Nuestro corazón está herido por el pecado, nuestra mente vive
dispersa en mil distracciones vanas, nuestra voluntad flaquea entre el
bien y el mal, entre el egoísmo y el amor.
¿Quién nos salvará? ¿Quién nos apartará del pecado y de la muerte?
Sólo Dios. Por eso necesitamos acercarnos a Él para pedir perdón.
Pero, entonces, “¿quién subirá al monte de Yahveh?, ¿quién podrá
estar en su recinto santo?” Sólo alguien bueno, sólo alguien santo: “El
de manos limpias y puro corazón, el que a la vanidad no lleva su alma,
ni con engaño jura” (Sal 24,3-4).
Sabemos quién es el que tiene las manos limpias, quién es el que
tiene un corazón puro, quién puede rezar por nosotros: Jesucristo.
Jesucristo puede presentarse ante el Padre y suplicar por sus
hermanos los hombres. Es el verdadero, el único, el “Sumo Sacerdote
según el orden de Melquisedec” (Hb 5,10; 6,20). Es el auténtico
“mediador entre Dios y los hombres” (1Tm 2,5), como explica el
“Catecismo de la Iglesia Católica” (nn. 1544-1545).
Cristo es el único Salvador del mundo. De un modo personal, profundo, quiere ser, también, mi Salvador.
Celebrar a Cristo, Sumo y Eterno Sacerdote, nos llena de alegría. El
altar recibe la Sangre del Cordero. El Sacerdote que ofrece, que se
ofrece como Víctima, es el Hijo de Dios e Hijo de los hombres. El Padre,
desde el cielo, mira a su Hijo, el Cordero que quita el pecado del
mundo, el Sumo Sacerdote que se compadece de sus hermanos.
El pecado queda borrado, el mal ha sido vencido, porque el Hijo
entregó su vida para salvar a los que vivían en tinieblas y en sombras
de muerte (cf.
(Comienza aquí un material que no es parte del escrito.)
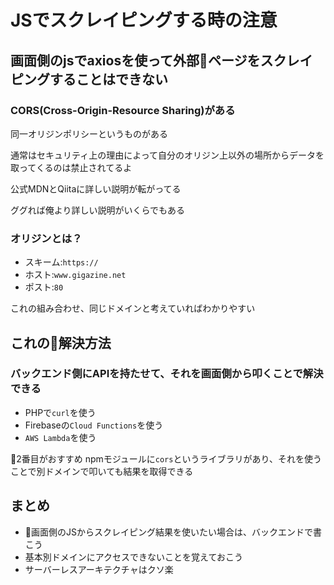 # JSでスクレイピングする時の注意

## 画面側のjsでaxiosを使って外部ページをスクレイピングすることはできない

### CORS(Cross-Origin-Resource Sharing)がある

同一オリジンポリシーというものがある

通常はセキュリティ上の理由によって自分のオリジン上以外の場所からデータを取ってくるのは禁止されてるよ

公式MDNとQiitaに詳しい説明が転がってる

ググれば俺より詳しい説明がいくらでもある


### オリジンとは？

- スキーム:`https://`
- ホスト:`www.gigazine.net`
- ポスト:`80`
  
これの組み合わせ、同じドメインと考えていればわかりやすい

## これの解決方法


### バックエンド側にAPIを持たせて、それを画面側から叩くことで解決できる

- PHPで`curl`を使う
- Firebaseの`Cloud Functions`を使う
- `AWS Lambda`を使う

2番目がおすすめ
npmモジュールに`cors`というライブラリがあり、それを使うことで別ドメインで叩いても結果を取得できる

## まとめ

- 画面側のJSからスクレイピング結果を使いたい場合は、バックエンドで書こう
- 基本別ドメインにアクセスできないことを覚えておこう
- サーバーレスアーキテクチャはクソ楽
Lc 1,79).
Podemos, entonces, subir al monte del Señor, acercarnos al altar de Dios, participar en el Banquete, tocar al Salvador.
Como en la Última Cena, Jesús nos dará su Cuerpo y su Sangre. Como a
los Apóstoles, lavará nuestros pies, y nos pedirá que le imitemos:
“Pues yo estoy en medio de vosotros como el que sirve” (Lc 22,27).
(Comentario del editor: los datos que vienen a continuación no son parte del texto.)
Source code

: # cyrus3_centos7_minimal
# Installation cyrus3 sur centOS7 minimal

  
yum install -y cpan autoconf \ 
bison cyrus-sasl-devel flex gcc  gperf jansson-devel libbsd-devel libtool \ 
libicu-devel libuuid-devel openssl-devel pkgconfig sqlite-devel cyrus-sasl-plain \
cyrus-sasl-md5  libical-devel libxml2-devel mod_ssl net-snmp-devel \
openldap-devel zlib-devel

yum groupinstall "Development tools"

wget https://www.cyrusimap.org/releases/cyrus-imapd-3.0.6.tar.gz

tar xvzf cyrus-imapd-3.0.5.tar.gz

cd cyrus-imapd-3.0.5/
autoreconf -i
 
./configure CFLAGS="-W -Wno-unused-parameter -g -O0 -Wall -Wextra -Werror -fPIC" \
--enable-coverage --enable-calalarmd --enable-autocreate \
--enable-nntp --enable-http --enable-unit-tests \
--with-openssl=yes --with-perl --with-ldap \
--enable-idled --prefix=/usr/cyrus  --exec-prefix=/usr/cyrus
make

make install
“Porque os he dado ejemplo, para que también vosotros hagáis como yo he
hecho con vosotros” (Jn 13,15).
Ese es nuestro Sumo Sacerdote, el Cordero que salva, el Hijo amado
del Padre. A Él acudimos, cada día, con confianza: “Pues no tenemos un
Sumo Sacerdote que no pueda compadecerse de nuestras flaquezas, sino
probado en todo igual que nosotros, excepto en el pecado.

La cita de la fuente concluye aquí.